| Problem description |
Take the data below and copy exactly the lines starting at the one with "and y directions." and finishing at the one with "without performing interpolation.", both included.

| Data excerpts |
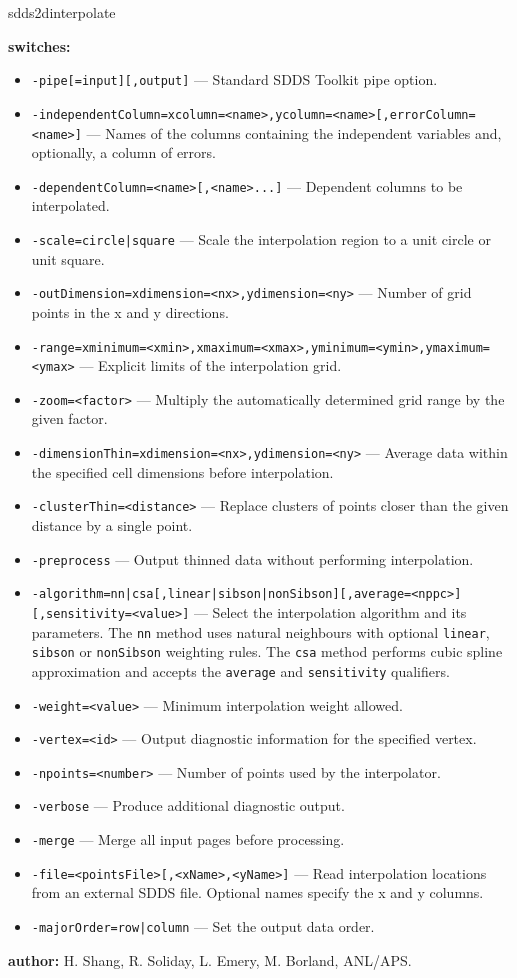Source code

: \begin{sddsprog}{sdds2dinterpolate}
  \item \textbf{switches:}
    \begin{itemize}
    \item \verb|-pipe[=input][,output]| --- Standard SDDS Toolkit pipe option.
    \item \verb|-independentColumn=xcolumn=<name>,ycolumn=<name>[,errorColumn=<name>]| --- Names of the columns containing the independent variables and, optionally, a column of errors.
    \item \verb|-dependentColumn=<name>[,<name>...]| --- Dependent columns to be interpolated.
    \item \verb+-scale=circle|square+ --- Scale the interpolation region to a unit circle or unit square.
    \item \verb|-outDimension=xdimension=<nx>,ydimension=<ny>| --- Number of grid points in the x and y directions.
    \item \verb|-range=xminimum=<xmin>,xmaximum=<xmax>,yminimum=<ymin>,ymaximum=<ymax>| --- Explicit limits of the interpolation grid.
    \item \verb|-zoom=<factor>| --- Multiply the automatically determined grid range by the given factor.
    \item \verb|-dimensionThin=xdimension=<nx>,ydimension=<ny>| --- Average data within the specified cell dimensions before interpolation.
    \item \verb|-clusterThin=<distance>| --- Replace clusters of points closer than the given distance by a single point.
    \item \verb|-preprocess| --- Output thinned data without performing interpolation.
    \item \verb+-algorithm=nn|csa[,linear|sibson|nonSibson][,average=<nppc>][,sensitivity=<value>]+ --- Select the interpolation algorithm and its parameters. The \verb|nn| method uses natural neighbours with optional \verb|linear|, \verb|sibson| or \verb|nonSibson| weighting rules. The \verb|csa| method performs cubic spline approximation and accepts the \verb|average| and \verb|sensitivity| qualifiers.
    \item \verb|-weight=<value>| --- Minimum interpolation weight allowed.
    \item \verb|-vertex=<id>| --- Output diagnostic information for the specified vertex.
    \item \verb|-npoints=<number>| --- Number of points used by the interpolator.
    \item \verb|-verbose| --- Produce additional diagnostic output.
    \item \verb|-merge| --- Merge all input pages before processing.
    \item \verb|-file=<pointsFile>[,<xName>,<yName>]| --- Read interpolation locations from an external SDDS file. Optional names specify the x and y columns.
    \item \verb+-majorOrder=row|column+ --- Set the output data order.
    \end{itemize}
  \item \textbf{author:} H. Shang, R. Soliday, L. Emery, M. Borland, ANL/APS.
\end{sddsprog}
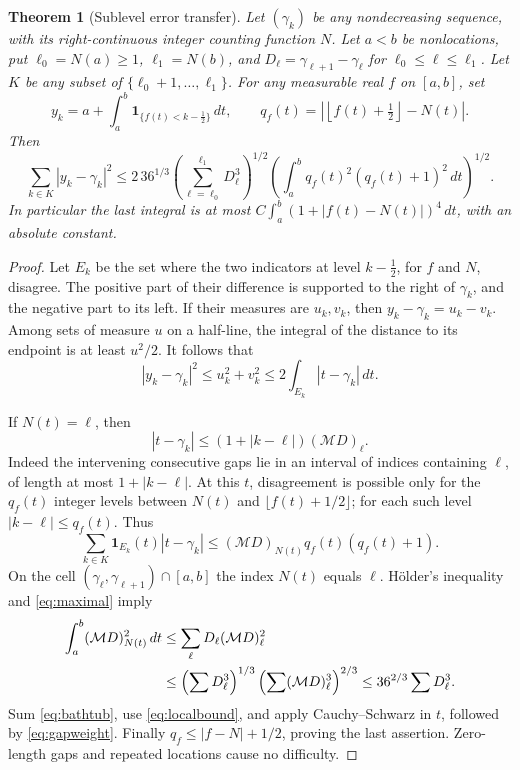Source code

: \documentclass[11pt]{article}
\numberwithin{equation}{section}
\newtheorem{theorem}{Theorem}[section]
\theoremstyle{remark}
\newcommand{\Ind}{\mathbf 1}
\begin{document}
\begin{theorem}[Sublevel error transfer]\label{thm:transfer}
Let \((\gamma_k)\) be any nondecreasing sequence, with its right-continuous
integer counting function \(N\). Let \(a<b\) be nonlocations, put
\(\ell_0=N(a)\ge1\), \(\ell_1=N(b)\), and
\(D_\ell=\gamma_{\ell+1}-\gamma_\ell\) for
\(\ell_0\le\ell\le\ell_1\). Let \(K\) be any subset of
\(\{\ell_0+1,\dots,\ell_1\}\). For any measurable real \(f\) on \([a,b]\), set
\[
 y_k=a+\int_a^b\Ind_{\{f(t)<k-\tfrac12\}}\,dt,\qquad
 q_f(t)=\left|\left\lfloor f(t)+\tfrac12\right\rfloor-N(t)\right|.
\]
Then
\begin{equation}
 \boxed{\quad
 \sum_{k\in K}|y_k-\gamma_k|^2
 \le2\,36^{1/3}
       \left(\sum_{\ell=\ell_0}^{\ell_1}D_\ell^3\right)^{1/2}
       \left(\int_a^b q_f(t)^2(q_f(t)+1)^2\,dt\right)^{1/2}.
 \quad}
 \label{eq:transfer}
\end{equation}
In particular the last integral is at most
\(C\int_a^b(1+|f(t)-N(t)|)^4\,dt\), with an absolute constant.
\end{theorem}
\begin{proof}
Let \(E_k\) be the set where the two indicators at level \(k-\tfrac12\),
for \(f\) and \(N\), disagree. The positive part of their difference is
supported to the right of \(\gamma_k\), and the negative part to its
left. If their measures are \(u_k,v_k\), then
\(y_k-\gamma_k=u_k-v_k\). Among sets of measure \(u\) on a half-line,
the integral of the distance to its endpoint is at least \(u^2/2\).
It follows that
\begin{equation}
 |y_k-\gamma_k|^2
 \le u_k^2+v_k^2
 \le2\int_{E_k}|t-\gamma_k|\,dt.
 \label{eq:bathtub}
\end{equation}

If \(N(t)=\ell\), then
\[
 |t-\gamma_k|\le (1+|k-\ell|)(\mathcal MD)_\ell.
\]
Indeed the intervening consecutive gaps lie in an interval of indices
containing \(\ell\), of length at most \(1+|k-\ell|\).
At this \(t\), disagreement is possible only for the \(q_f(t)\)
integer levels between \(N(t)\) and \(\lfloor f(t)+1/2\rfloor\);
for each such level \(|k-\ell|\le q_f(t)\). Thus
\begin{equation}
 \sum_{k\in K}\Ind_{E_k}(t)|t-\gamma_k|
 \le(\mathcal MD)_{N(t)}q_f(t)(q_f(t)+1).
 \label{eq:localbound}
\end{equation}
On the cell \((\gamma_\ell,\gamma_{\ell+1})\cap[a,b]\) the index \(N(t)\)
equals \(\ell\). H\"older's inequality and \eqref{eq:maximal} imply
\begin{align}
 \int_a^b(\mathcal MD)_{N(t)}^2\,dt
 &\le\sum_\ell D_\ell(\mathcal MD)_\ell^2 \notag\\
 &\le\left(\sum D_\ell^3\right)^{1/3}
        \left(\sum(\mathcal MD)_\ell^3\right)^{2/3}
 \le36^{2/3}\sum D_\ell^3.
 \label{eq:gapweight}
\end{align}
Sum \eqref{eq:bathtub}, use \eqref{eq:localbound}, and apply
Cauchy--Schwarz in \(t\), followed by \eqref{eq:gapweight}.
Finally \(q_f\le|f-N|+1/2\), proving the last assertion.
Zero-length gaps and repeated locations cause no difficulty.
\end{proof}
\end{document}
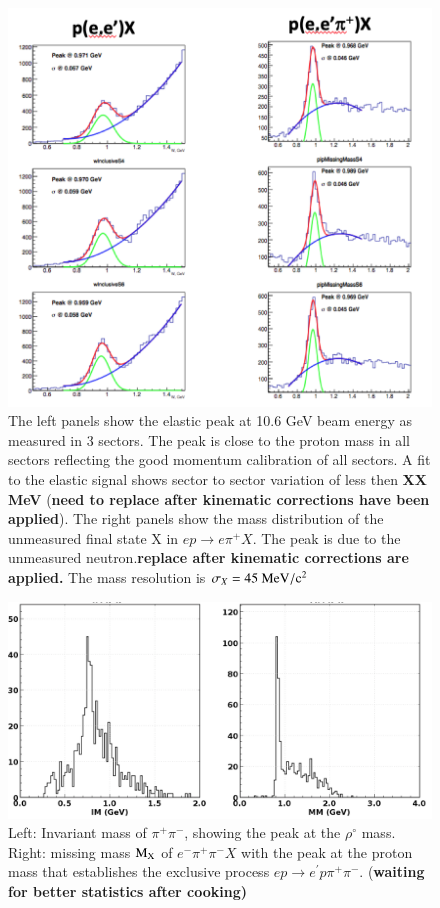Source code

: \documentclass[final,3p,twocolumn]{elsarticle}
\begin{document}
\begin{figure}[htbp!]
\centerline{\includegraphics[width=1.0\columnwidth]{elastic_pi+n.png}}
\caption{ The left panels show the elastic peak at 10.6 GeV beam energy as measured in 3 sectors. The peak is close to the proton mass 
in all sectors reflecting the good momentum calibration of all sectors. A fit to the elastic signal shows sector to sector variation of less 
then {\bf XX MeV} ({\bf need to replace after kinematic corrections have been applied}). The right panels show the mass distribution of 
the unmeasured final state X in $ep \to e\pi^+ X$. The peak is due to the unmeasured neutron.{\bf replace after kinematic corrections 
are applied.} The mass resolution is $\sigma_X = \rm 45~MeV/c^2$} 
\label{elastic-peak}
\end{figure} 

\begin{figure}[htbp!]
\centerline{\includegraphics[width=1.0\columnwidth]{pip-pim-p.png}}
\caption{Left: Invariant mass of $\pi^+\pi^-$, showing the peak at the $\rho^\circ$ mass. Right: missing mass 
$\rm M_X$  of $e^-\pi^+\pi^-X$ 
with the peak at the proton mass that establishes the exclusive process $ep\to e^\prime p \pi^+\pi^-$. ({\bf waiting for better statistics after cooking)}}
\label{pip-pim-p}
\end{figure} 
\end{document}
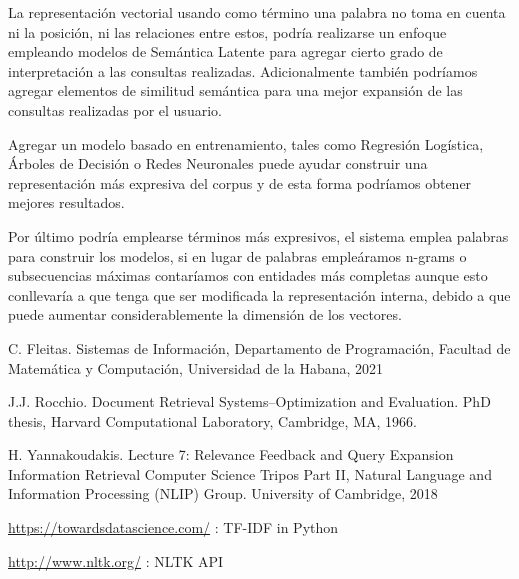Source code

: \documentclass[runningheads,a4paper]{llncs}
\begin{document}
La representación vectorial usando como término una palabra no toma en cuenta ni la posición, ni las relaciones entre estos, podría realizarse un enfoque empleando modelos de Semántica Latente para agregar cierto grado de interpretación a las consultas realizadas. Adicionalmente también podríamos agregar elementos de 
similitud semántica para una mejor expansión de las consultas realizadas por el usuario.

Agregar un modelo basado en entrenamiento, tales como Regresión Logística, Árboles de Decisión o Redes Neuronales puede ayudar construir una representación más expresiva del corpus y de esta forma podríamos obtener mejores resultados. 

Por último podría emplearse términos más expresivos, el sistema emplea palabras para construir los modelos, si en lugar de palabras empleáramos n-grams o subsecuencias máximas contaríamos con entidades más completas aunque esto conllevaría a que tenga que ser modificada la representación interna, debido a que puede aumentar considerablemente la dimensión de los vectores.

\begin{thebibliography}{4}

 C. Fleitas. Sistemas de Información, Departamento de Programación, Facultad de Matemática y Computación, Universidad de la Habana, 2021

 J.J. Rocchio. Document Retrieval Systems–Optimization and Evaluation.
PhD thesis, Harvard Computational Laboratory, Cambridge, MA, 1966.

 H. Yannakoudakis. Lecture 7: Relevance Feedback and Query
Expansion Information Retrieval Computer Science Tripos Part II, Natural Language and Information Processing (NLIP) Group. University of Cambridge, 2018 

 \url{https://towardsdatascience.com/} : TF-IDF in Python

 \url{http://www.nltk.org/} : NLTK API

\end{thebibliography}
\end{document}
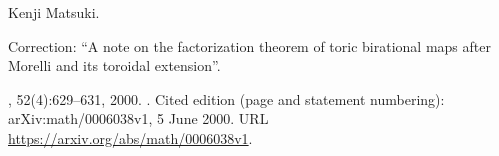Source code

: Kenji Matsuki.

\newblock Correction: ``A note on the factorization theorem of toric
  birational maps after {Morelli} and its toroidal extension''.

, 52(4):629--631, 2000.
\newblock {}.
\newblock Cited edition (page and statement numbering): arXiv:math/0006038v1, 5 June 2000.
\newblock URL \url{https://arxiv.org/abs/math/0006038v1}.


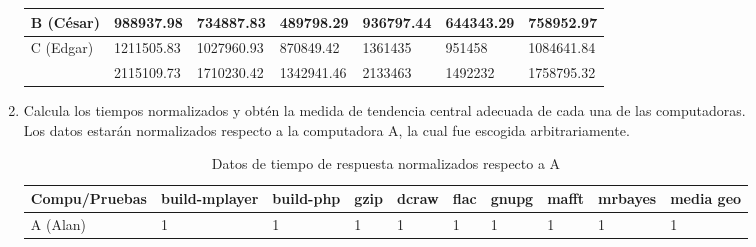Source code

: \documentclass{article}
\begin{document}
\begin{enumerate}
{\begin{itemize}
{\begin{table}[H]
\begin{tabular}{|l|l|l|l|l|l|l|}
                            \cellcolor[HTML]{FFFE65}{\color[HTML]{000000}}
                            B (César) & 988937.98 & 734887.83 & 489798.29 
                            & 936797.44 & 644343.29 & 758952.97\\ \hline
            
                            \cellcolor[HTML]{34FF34}{\color[HTML]{000000}} 
                            C (Edgar) & 1211505.83 & 1027960.93 & 870849.42 
                            & 1361435 & 951458 & 1084641.84\\ \hline
            
                            \cellcolor[HTML]{9698ED}{\color[HTML]{000000} 
                            D(Sandra)} & 2115109.73 & 1710230.42 & 1342941.46 
                            & 2133463 & 1492232 & 1758795.32 \\ \hline
                        \end{tabular}
                    \end{table} 
                }
            \end{itemize}
            
        }
        
        \item {
            Calcula los tiempos normalizados y obtén la medida de tendencia 
            central adecuada de cada una de las computadoras. \\
            
            Los datos estarán normalizados respecto a la computadora A, la cual fue escogida arbitrariamente.

            \begin{table}[H]
                \caption*{Datos de tiempo de respuesta normalizados respecto a A}
                \begin{tabular}{|l|l|l|l|l|l|l|l|l|l|}
                \toprule
                Compu/Pruebas 
                & \cellcolor[HTML]{DAE8FC}build-mplayer 
                & \cellcolor[HTML]{DAE8FC}build-php 
                & \cellcolor[HTML]{DAE8FC}gzip 
                & \cellcolor[HTML]{DAE8FC}dcraw  
                & \cellcolor[HTML]{DAE8FC}flac 
                & \cellcolor[HTML]{DAE8FC}gnupg 
                & \cellcolor[HTML]{DAE8FC}mafft 
                & \cellcolor[HTML]{DAE8FC}mrbayes 
                & \cellcolor[HTML]{DAE8FC}media geo \\ \hline
    
                \cellcolor[HTML]{F8A102}{\color[HTML]{000000}} 
                A (Alan) & 1 & 1 & 1 & 1 & 1 & 1 & 1 & 1 & 1 \\ \hline
    

\end{tabular}
\end{table}}
\end{enumerate}
\end{document}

| Task solution |
    \item \verb|-outDimension=xdimension=<nx>,ydimension=<ny>| --- Number of grid points in the x and y directions.
    \item \verb|-range=xminimum=<xmin>,xmaximum=<xmax>,yminimum=<ymin>,ymaximum=<ymax>| --- Explicit limits of the interpolation grid.
    \item \verb|-zoom=<factor>| --- Multiply the automatically determined grid range by the given factor.
    \item \verb|-dimensionThin=xdimension=<nx>,ydimension=<ny>| --- Average data within the specified cell dimensions before interpolation.
    \item \verb|-clusterThin=<distance>| --- Replace clusters of points closer than the given distance by a single point.
    \item \verb|-preprocess| --- Output thinned data without performing interpolation.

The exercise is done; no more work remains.